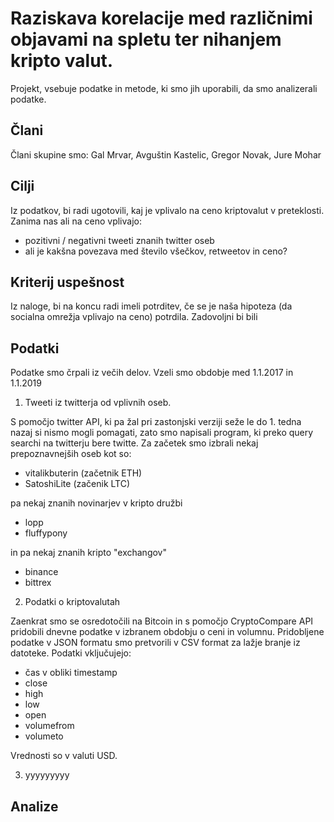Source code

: # Raziskava korelacije med različnimi objavami na spletu ter nihanjem kripto valut. 


Projekt, vsebuje podatke in metode, ki smo jih uporabili, da smo analizerali podatke.

## Člani

Člani skupine smo: Gal Mrvar, Avguštin Kastelic, Gregor Novak, Jure Mohar

## Cilji

Iz podatkov, bi radi ugotovili, kaj je vplivalo na ceno kriptovalut v preteklosti.
Zanima nas ali na ceno vplivajo:

* pozitivni / negativni tweeti znanih twitter oseb
* ali je kakšna povezava med število všečkov, retweetov in ceno?

## Kriterij uspešnost

Iz naloge, bi na koncu radi imeli potrditev, če se je naša hipoteza (da socialna omrežja vplivajo na ceno) potrdila. Zadovoljni bi bili

## Podatki

Podatke smo črpali iz večih delov. Vzeli smo obdobje med 1.1.2017 in 1.1.2019

1. Tweeti iz twitterja od vplivnih oseb.

S pomočjo twitter API, ki pa žal pri zastonjski verziji seže le do 1. tedna nazaj si nismo mogli pomagati, zato smo napisali program, ki preko query searchi na twitterju bere twitte. Za začetek smo izbrali nekaj prepoznavnejših oseb kot so:

* vitalikbuterin (začetnik ETH)
* SatoshiLite (začenik LTC)

pa nekaj znanih novinarjev v kripto družbi

* lopp
* fluffypony

in pa nekaj znanih kripto "exchangov"

* binance
* bittrex

2. Podatki o kriptovalutah

Zaenkrat smo se osredotočili na Bitcoin in s pomočjo CryptoCompare API pridobili dnevne podatke v izbranem obdobju o ceni in volumnu. Pridobljene podatke v JSON formatu smo pretvorili v CSV format za lažje branje iz datoteke. Podatki vključujejo:

* čas v obliki timestamp
* close
* high
* low
* open
* volumefrom
* volumeto

Vrednosti so v valuti USD.

3. yyyyyyyyy

## Analize
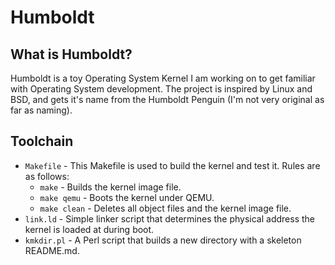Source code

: # Humboldt

## What is Humboldt?
Humboldt is a toy Operating System Kernel I am working on to get familiar with Operating System development.
The project is inspired by Linux and BSD, and gets it's name from the Humboldt Penguin (I'm not very original as far as naming).

## Toolchain
- `Makefile` - This Makefile is used to build the kernel and test it. Rules are as follows:
  - `make` - Builds the kernel image file.
  - `make qemu` - Boots the kernel under QEMU.
  - `make clean` - Deletes all object files and the kernel image file.
- `link.ld` - Simple linker script that determines the physical address the kernel is loaded at during boot.
- `kmkdir.pl` - A Perl script that builds a new directory with a skeleton README.md.
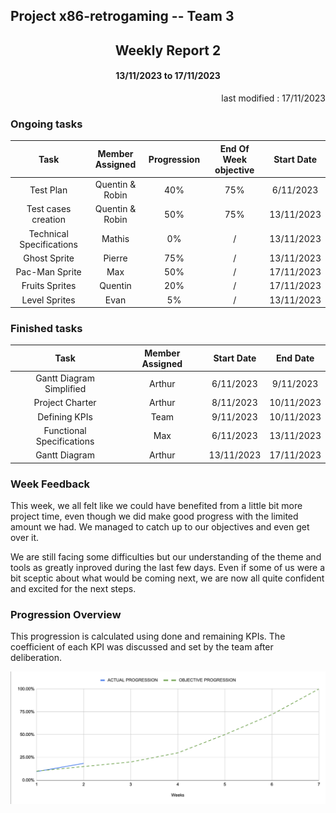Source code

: Project x86-retrogaming -- Team 3
---

<h2 align="center">Weekly Report 2</h2>

<h4 align="center">13/11/2023 to 17/11/2023</h4>

<p align="right">last modified : 17/11/2023</p>

### Ongoing tasks

<div align="center">

|           Task            |   Member Assigned   |   Progression   |   End Of Week objective   |   Start Date  |
|:-------------------------:|:-------------------:|:---------------:|:-------------------------:|:-------------:|
|Test Plan                  |Quentin & Robin      |40%              |75%                        |6/11/2023      |
|Test cases creation        |Quentin & Robin      |50%              |75%                        |13/11/2023     |
|Technical Specifications   |Mathis               |0%               |/                          |13/11/2023     |
|Ghost Sprite               |Pierre               |75%              |/                          |13/11/2023     |
|Pac-Man Sprite             |Max                  |50%              |/                          |17/11/2023     |
|Fruits Sprites             |Quentin              |20%              |/                          |17/11/2023     |
|Level Sprites              |Evan                 |5%               |/                          |13/11/2023     |

</div>

### Finished tasks

<div align="center">

|           Task            |   Member Assigned     |  Start Date   |   End Date  |
|:-------------------------:|:---------------------:|:-------------:|:-----------:|
|Gantt Diagram Simplified   |Arthur                 |6/11/2023      |9/11/2023    |
|Project Charter            |Arthur                 |8/11/2023      |10/11/2023   |
|Defining KPIs              |Team                   |9/11/2023      |10/11/2023   |
|Functional Specifications  |Max                    |6/11/2023      |13/11/2023   |
|Gantt Diagram              |Arthur                 |13/11/2023     |17/11/2023   |

</div>

### Week Feedback

This week, we all felt like we could have benefited from a little bit more project time, even though we did make good progress with the limited amount we had. We managed to catch up to our objectives and even get over it.

We are still facing some difficulties but our understanding of the theme and tools as greatly inproved during the last few days. Even if some of us were a bit sceptic about what would be coming next, we are now all quite confident and excited for the next steps.

### Progression Overview

This progression is calculated using done and remaining KPIs. The coefficient of each KPI was discussed and set by the team after deliberation.

<div align="center">

![Progression](../pictures/weeklyReport/progressionWeek2.png)

</div>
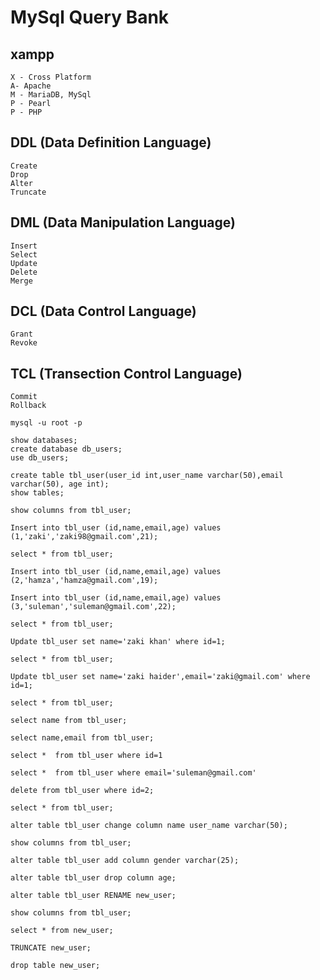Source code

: # MySql Query Bank

## xampp

    X - Cross Platform
    A- Apache
    M - MariaDB, MySql
    P - Pearl
    P - PHP


##    DDL (Data Definition Language)
    Create 
    Drop
    Alter 
    Truncate


##   DML (Data Manipulation Language)
    Insert
    Select
    Update
    Delete
    Merge

##    DCL (Data Control Language)
    Grant
    Revoke

##    TCL (Transection Control Language)
    Commit
    Rollback

    mysql -u root -p

    show databases;
    create database db_users;
    use db_users;

    create table tbl_user(user_id int,user_name varchar(50),email varchar(50), age int);
    show tables;

    show columns from tbl_user;

    Insert into tbl_user (id,name,email,age) values (1,'zaki','zaki98@gmail.com',21);

    select * from tbl_user;

    Insert into tbl_user (id,name,email,age) values (2,'hamza','hamza@gmail.com',19);

    Insert into tbl_user (id,name,email,age) values (3,'suleman','suleman@gmail.com',22);

    select * from tbl_user;

    Update tbl_user set name='zaki khan' where id=1;
    
    select * from tbl_user;

    Update tbl_user set name='zaki haider',email='zaki@gmail.com' where id=1;

    select * from tbl_user;

    select name from tbl_user;

    select name,email from tbl_user;

    select *  from tbl_user where id=1

    select *  from tbl_user where email='suleman@gmail.com'

    delete from tbl_user where id=2;

    select * from tbl_user;

    alter table tbl_user change column name user_name varchar(50);

    show columns from tbl_user;

    alter table tbl_user add column gender varchar(25);

    alter table tbl_user drop column age;
    
    alter table tbl_user RENAME new_user;

    show columns from tbl_user;

    select * from new_user;

    TRUNCATE new_user;

    drop table new_user;


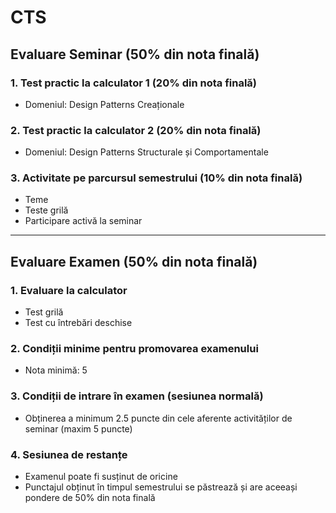 # CTS

## **Evaluare Seminar (50% din nota finală)**

### **1. Test practic la calculator 1 (20% din nota finală)**
- Domeniul: Design Patterns Creaționale

### **2. Test practic la calculator 2 (20% din nota finală)**
- Domeniul: Design Patterns Structurale și Comportamentale

### **3. Activitate pe parcursul semestrului (10% din nota finală)**
- Teme
- Teste grilă
- Participare activă la seminar

---

## **Evaluare Examen (50% din nota finală)**

### **1. Evaluare la calculator**
- Test grilă
- Test cu întrebări deschise

### **2. Condiții minime pentru promovarea examenului**
- Nota minimă: 5

### **3. Condiții de intrare în examen (sesiunea normală)**
- Obținerea a minimum 2.5 puncte din cele aferente activităților de seminar (maxim 5 puncte)

### **4. Sesiunea de restanțe**
- Examenul poate fi susținut de oricine
- Punctajul obținut în timpul semestrului se păstrează și are aceeași pondere de 50% din nota finală


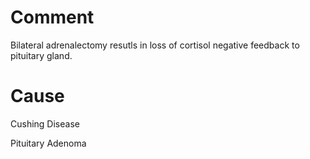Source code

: # Comment

Bilateral adrenalectomy resutls in loss of cortisol negative feedback to pituitary gland.

# Cause

Cushing Disease

Pituitary Adenoma
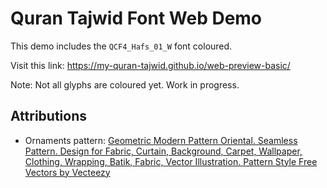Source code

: # Quran Tajwid Font Web Demo

This demo includes the `QCF4_Hafs_01_W` font coloured.

Visit this link: https://my-quran-tajwid.github.io/web-preview-basic/

Note: Not all glyphs are coloured yet. Work in progress.

## Attributions

- Ornaments pattern: <a href="https://www.vecteezy.com/vector-art/5756529-geometric-modern-pattern-oriental-seamless-pattern-design-for-fabric-curtain-background-carpet-wallpaper-clothing-wrapping-batik-fabric-vector-illustration-pattern-style-free">Geometric Modern Pattern Oriental. Seamless Pattern. Design for Fabric, Curtain, Background, Carpet, Wallpaper, Clothing, Wrapping, Batik, Fabric, Vector Illustration. Pattern Style Free Vectors by Vecteezy</a>
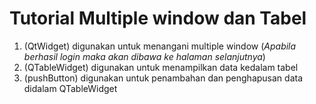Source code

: Tutorial Multiple window dan Tabel
==========================================
1. (QtWidget) digunakan untuk menangani multiple window (_Apabila berhasil login maka akan dibawa ke halaman selanjutnya_)
2. (QTableWidget) digunakan untuk menampilkan data kedalam tabel
3. (pushButton) digunakan untuk penambahan dan penghapusan data didalam QTableWidget
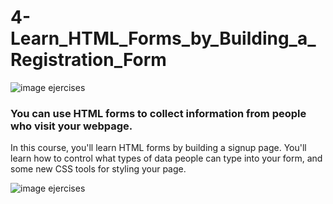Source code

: # 4-Learn_HTML_Forms_by_Building_a_Registration_Form

![image ejercises](./images/image1.png)

### You can use HTML forms to collect information from people who visit your webpage.

In this course, you'll learn HTML forms by building a signup page. You'll learn how to control what types of data people can type into your form, and some new CSS tools for styling your page.


![image ejercises](./images/image-page.jpeg)
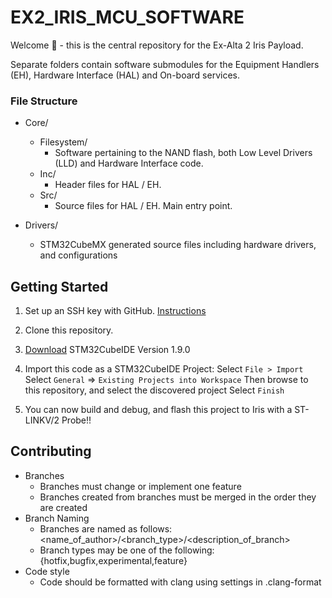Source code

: # EX2_IRIS_MCU_SOFTWARE 
Welcome 👋 - this is the central repository for the Ex-Alta 2 Iris Payload. 

Separate folders contain software submodules for the Equipment Handlers (EH), Hardware Interface (HAL) and On-board services.

### File Structure
* Core/
	* Filesystem/
		* Software pertaining to the NAND flash, both Low Level Drivers (LLD) and Hardware Interface code.
	* Inc/
		* Header files for HAL / EH.
	* Src/
		* Source files for HAL / EH. Main entry point. 
		
* Drivers/
	* STM32CubeMX generated source files including hardware drivers, and configurations

## Getting Started
1. Set up an SSH key with GitHub. [Instructions](https://docs.github.com/en/github/authenticating-to-github/connecting-to-github-with-ssh/adding-a-new-ssh-key-to-your-github-account)

2. Clone this repository.

3. [Download](https://www.st.com/en/development-tools/stm32cubeide.html) STM32CubeIDE Version 1.9.0 

6. Import this code as a STM32CubeIDE Project:
	Select `File > Import`
	Select `General` =>  `Existing Projects into Workspace`
	Then browse to this repository, and select the discovered project
	Select `Finish`

7. You  can now build and debug, and flash this project to Iris with a ST-LINKV/2 Probe!!


## Contributing

* Branches
	* Branches must change  or implement one feature
	* Branches created from branches must be merged in the order they are created
* Branch Naming
	* Branches are named as follows: <name_of_author>/<branch_type>/<description_of_branch>
	* Branch types may be one of the following: {hotfix,bugfix,experimental,feature} 
* Code style
	* Code should be formatted with clang using settings in .clang-format
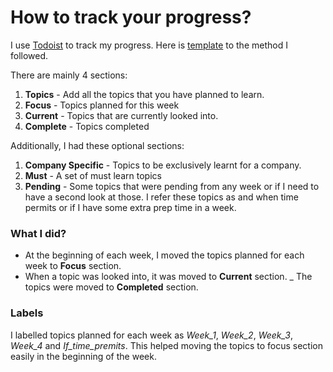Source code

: # How to track your progress?

I use [Todoist](https://todoist.com/) to track my progress. Here is [template](https://github.com/donamj/Interview-Prep/blob/main/Tracking%20Progress.md) to the method I followed.

There are mainly 4 sections:
1. **Topics** - Add all the topics that you have planned to learn. 
2. **Focus** - Topics planned for this week
3. **Current** - Topics that are currently looked into.
4. **Complete** - Topics completed

Additionally, I had these optional sections:
1. **Company Specific** - Topics to be exclusively learnt for a company.
2. **Must** - A set of must learn topics
3. **Pending** - Some topics that were pending from any week or if I need to have a second look at those. I refer these topics as and when time permits or if I have some extra prep time in a week.

### What I did?
- At the beginning of each week, I moved the topics planned for each week to **Focus** section.
- When a topic was looked into, it was moved to **Current** section.
_ The topics were moved to **Completed** section.

### Labels
I labelled topics planned for each week as *Week_1*, *Week_2*, *Week_3*, *Week_4* and *If_time_premits*. This helped moving the topics to focus section easily in the beginning of the week.
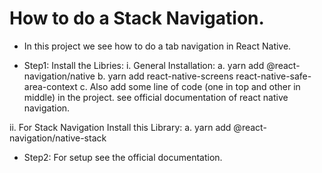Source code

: # How to do a Stack Navigation.

* In  this project we see how to do a tab navigation in React Native.

* Step1: Install the Libries: 
i. General Installation: 
a. yarn add @react-navigation/native
b. yarn add react-native-screens react-native-safe-area-context
c. Also add some line of code (one in top and other in middle) in the project. see official documentation of react native navigation.

ii. For Stack Navigation Install this Library: 
a. yarn add @react-navigation/native-stack

* Step2: For setup see the official documentation.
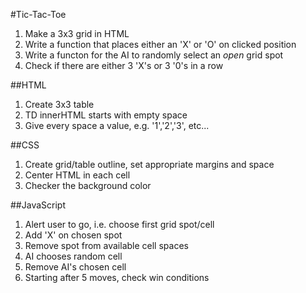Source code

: #Tic-Tac-Toe
1. Make a 3x3 grid in HTML
1. Write a function that places either an 'X' or 'O' on clicked position
1. Write a functon for the AI to randomly select an *open* grid spot
1. Check if there are either 3 'X's or 3 '0's in a row

##HTML
1. Create 3x3 table
1. TD innerHTML starts with empty space
1. Give every space a value, e.g. '1','2','3', etc...

##CSS
1. Create grid/table outline, set appropriate margins and space
1. Center HTML in each cell
1. Checker the background color

##JavaScript
1. Alert user to go, i.e. choose first grid spot/cell
1. Add 'X' on chosen spot
1. Remove spot from available cell spaces
1. AI chooses random cell
1. Remove AI's chosen cell
1. Starting after 5 moves, check win conditions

§

## About this task
Please work out how many lines in the material contain the word "grid" and state only that number.

## Response
4